■ Exercise prompt ■
Omit the pictures, and output the rest of the entries exactly as written.

==== Listed records

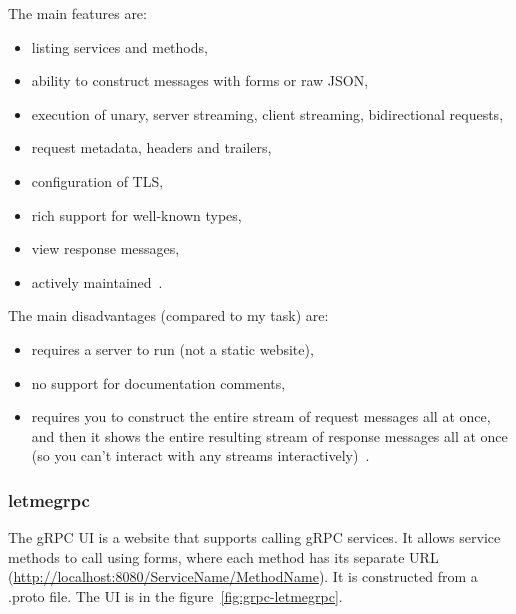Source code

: The main features are:
\begin{itemize}
    \item listing services and methods,
    \item ability to construct messages with forms or raw JSON,
    \item execution of unary, server streaming, client streaming, bidirectional requests,
    \item request metadata, headers and trailers,
    \item configuration of TLS,
    \item rich support for well-known types,
    \item view response messages,
    \item actively maintained~\cite{grpc-grpcui}.
\end{itemize}

The main disadvantages (compared to my task) are:
\begin{itemize}
    \item requires a server to run (not a static website),
    \item no support for documentation comments,
    \item requires you to construct the entire stream of request messages all at once, and then it shows the entire resulting stream of response messages all at once (so you can't interact with any streams interactively)~\cite{grpc-grpcui}.
\end{itemize}

\subsubsection{letmegrpc}
The gRPC UI is a website that supports calling gRPC services.
It allows service methods to call using forms, where each method has its separate URL (\url{http://localhost:8080/ServiceName/MethodName}).
It is constructed from a .proto file.
The UI is in the figure~\ref{fig:grpc-letmegrpc}.
\cite{grpc-letmegrpc}


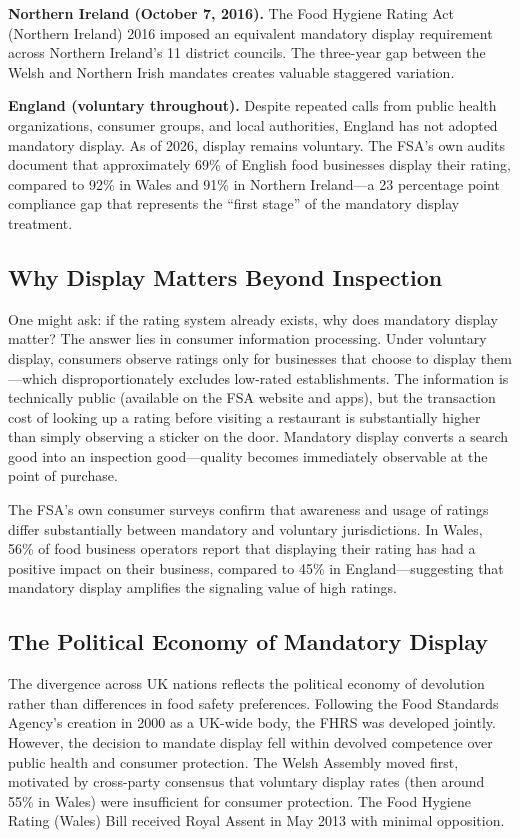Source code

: \documentclass[12pt]{article}
\begin{document}
\textbf{Northern Ireland (October 7, 2016).} The Food Hygiene Rating Act (Northern Ireland) 2016 imposed an equivalent mandatory display requirement across Northern Ireland's 11 district councils. The three-year gap between the Welsh and Northern Irish mandates creates valuable staggered variation.

\textbf{England (voluntary throughout).} Despite repeated calls from public health organizations, consumer groups, and local authorities, England has not adopted mandatory display. As of 2026, display remains voluntary. The FSA's own audits document that approximately 69\% of English food businesses display their rating, compared to 92\% in Wales and 91\% in Northern Ireland---a 23 percentage point compliance gap that represents the ``first stage'' of the mandatory display treatment.

\subsection{Why Display Matters Beyond Inspection}

One might ask: if the rating system already exists, why does mandatory display matter? The answer lies in consumer information processing. Under voluntary display, consumers observe ratings only for businesses that choose to display them---which disproportionately excludes low-rated establishments. The information is technically public (available on the FSA website and apps), but the transaction cost of looking up a rating before visiting a restaurant is substantially higher than simply observing a sticker on the door. Mandatory display converts a search good into an inspection good---quality becomes immediately observable at the point of purchase.

The FSA's own consumer surveys confirm that awareness and usage of ratings differ substantially between mandatory and voluntary jurisdictions. In Wales, 56\% of food business operators report that displaying their rating has had a positive impact on their business, compared to 45\% in England---suggesting that mandatory display amplifies the signaling value of high ratings.

\subsection{The Political Economy of Mandatory Display}

The divergence across UK nations reflects the political economy of devolution rather than differences in food safety preferences. Following the Food Standards Agency's creation in 2000 as a UK-wide body, the FHRS was developed jointly. However, the decision to mandate display fell within devolved competence over public health and consumer protection. The Welsh Assembly moved first, motivated by cross-party consensus that voluntary display rates (then around 55\% in Wales) were insufficient for consumer protection. The Food Hygiene Rating (Wales) Bill received Royal Assent in May 2013 with minimal opposition.
\end{document}
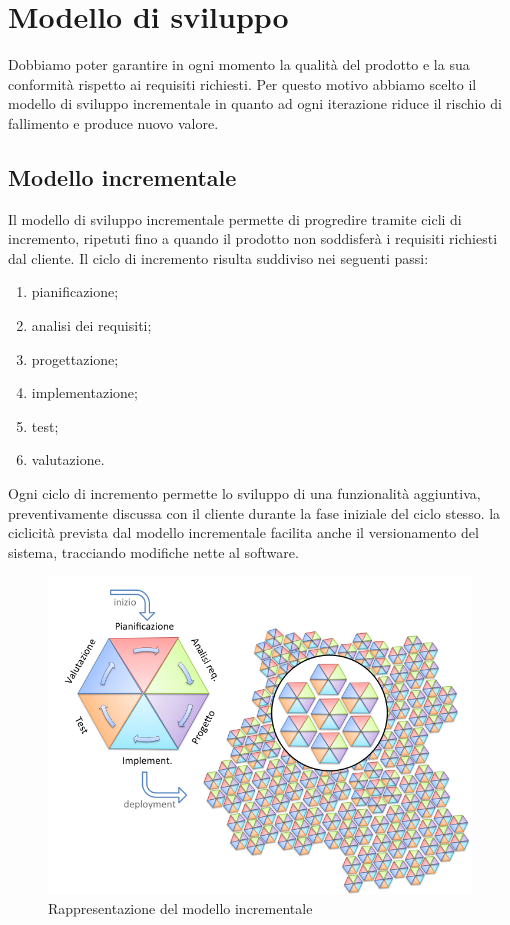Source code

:\section{Modello di sviluppo}

Dobbiamo poter garantire in ogni momento la qualità del prodotto e la sua conformità rispetto ai requisiti richiesti.
Per questo motivo abbiamo scelto il modello di sviluppo incrementale in quanto ad ogni iterazione 
riduce il rischio di fallimento e produce nuovo valore.

\subsection*{Modello incrementale}

Il modello di sviluppo incrementale permette di progredire tramite cicli di incremento, 
ripetuti fino a quando il prodotto non soddisferà i requisiti richiesti dal cliente.
Il ciclo di incremento risulta suddiviso nei seguenti passi:
\begin{enumerate}
    \item pianificazione;
    \item analisi dei requisiti;
    \item progettazione;
    \item implementazione;
    \item test;
    \item valutazione.
\end{enumerate}
Ogni ciclo di incremento permette lo sviluppo di una funzionalità aggiuntiva,
preventivamente discussa con il cliente durante la fase iniziale del ciclo stesso.
la ciclicità prevista dal modello incrementale facilita anche il versionamento del sistema,
tracciando modifiche nette al software.

\begin{figure}[H]
    \centering
    \includegraphics[scale = 0.5]{components/img/incrementale.png}
    \caption{Rappresentazione del modello incrementale}
    \label{fig:logo}
\end{figure}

========

■ Reply to the task ■
Source code

: The main features are:
\begin{itemize}
    \item listing services and methods,
    \item ability to construct messages with forms or raw JSON,
    \item execution of unary, server streaming, client streaming, bidirectional requests,
    \item request metadata, headers and trailers,
    \item configuration of TLS,
    \item rich support for well-known types,
    \item view response messages,
    \item actively maintained~\cite{grpc-grpcui}.
\end{itemize}

The main disadvantages (compared to my task) are:
\begin{itemize}
    \item requires a server to run (not a static website),
    \item no support for documentation comments,
    \item requires you to construct the entire stream of request messages all at once, and then it shows the entire resulting stream of response messages all at once (so you can't interact with any streams interactively)~\cite{grpc-grpcui}.
\end{itemize}

\subsubsection{letmegrpc}
The gRPC UI is a website that supports calling gRPC services.
It allows service methods to call using forms, where each method has its separate URL (\url{http://localhost:8080/ServiceName/MethodName}).
It is constructed from a .proto file.
The UI is in the figure~\ref{fig:grpc-letmegrpc}.
\cite{grpc-letmegrpc}


Source code

: \documentclass[12pt]{article}
\begin{document}
\textbf{Northern Ireland (October 7, 2016).} The Food Hygiene Rating Act (Northern Ireland) 2016 imposed an equivalent mandatory display requirement across Northern Ireland's 11 district councils. The three-year gap between the Welsh and Northern Irish mandates creates valuable staggered variation.

\textbf{England (voluntary throughout).} Despite repeated calls from public health organizations, consumer groups, and local authorities, England has not adopted mandatory display. As of 2026, display remains voluntary. The FSA's own audits document that approximately 69\% of English food businesses display their rating, compared to 92\% in Wales and 91\% in Northern Ireland---a 23 percentage point compliance gap that represents the ``first stage'' of the mandatory display treatment.

\subsection{Why Display Matters Beyond Inspection}

One might ask: if the rating system already exists, why does mandatory display matter? The answer lies in consumer information processing. Under voluntary display, consumers observe ratings only for businesses that choose to display them---which disproportionately excludes low-rated establishments. The information is technically public (available on the FSA website and apps), but the transaction cost of looking up a rating before visiting a restaurant is substantially higher than simply observing a sticker on the door. Mandatory display converts a search good into an inspection good---quality becomes immediately observable at the point of purchase.

The FSA's own consumer surveys confirm that awareness and usage of ratings differ substantially between mandatory and voluntary jurisdictions. In Wales, 56\% of food business operators report that displaying their rating has had a positive impact on their business, compared to 45\% in England---suggesting that mandatory display amplifies the signaling value of high ratings.

\subsection{The Political Economy of Mandatory Display}

The divergence across UK nations reflects the political economy of devolution rather than differences in food safety preferences. Following the Food Standards Agency's creation in 2000 as a UK-wide body, the FHRS was developed jointly. However, the decision to mandate display fell within devolved competence over public health and consumer protection. The Welsh Assembly moved first, motivated by cross-party consensus that voluntary display rates (then around 55\% in Wales) were insufficient for consumer protection. The Food Hygiene Rating (Wales) Bill received Royal Assent in May 2013 with minimal opposition.
\end{document}
Source code

:\section{Modello di sviluppo}

Dobbiamo poter garantire in ogni momento la qualità del prodotto e la sua conformità rispetto ai requisiti richiesti.
Per questo motivo abbiamo scelto il modello di sviluppo incrementale in quanto ad ogni iterazione 
riduce il rischio di fallimento e produce nuovo valore.

\subsection*{Modello incrementale}

Il modello di sviluppo incrementale permette di progredire tramite cicli di incremento, 
ripetuti fino a quando il prodotto non soddisferà i requisiti richiesti dal cliente.
Il ciclo di incremento risulta suddiviso nei seguenti passi:
\begin{enumerate}
    \item pianificazione;
    \item analisi dei requisiti;
    \item progettazione;
    \item implementazione;
    \item test;
    \item valutazione.
\end{enumerate}
Ogni ciclo di incremento permette lo sviluppo di una funzionalità aggiuntiva,
preventivamente discussa con il cliente durante la fase iniziale del ciclo stesso.
la ciclicità prevista dal modello incrementale facilita anche il versionamento del sistema,
tracciando modifiche nette al software.

\begin{figure}[H]
    \centering
    \includegraphics[scale = 0.5]{components/img/incrementale.png}
    \caption{Rappresentazione del modello incrementale}
    \label{fig:logo}
\end{figure}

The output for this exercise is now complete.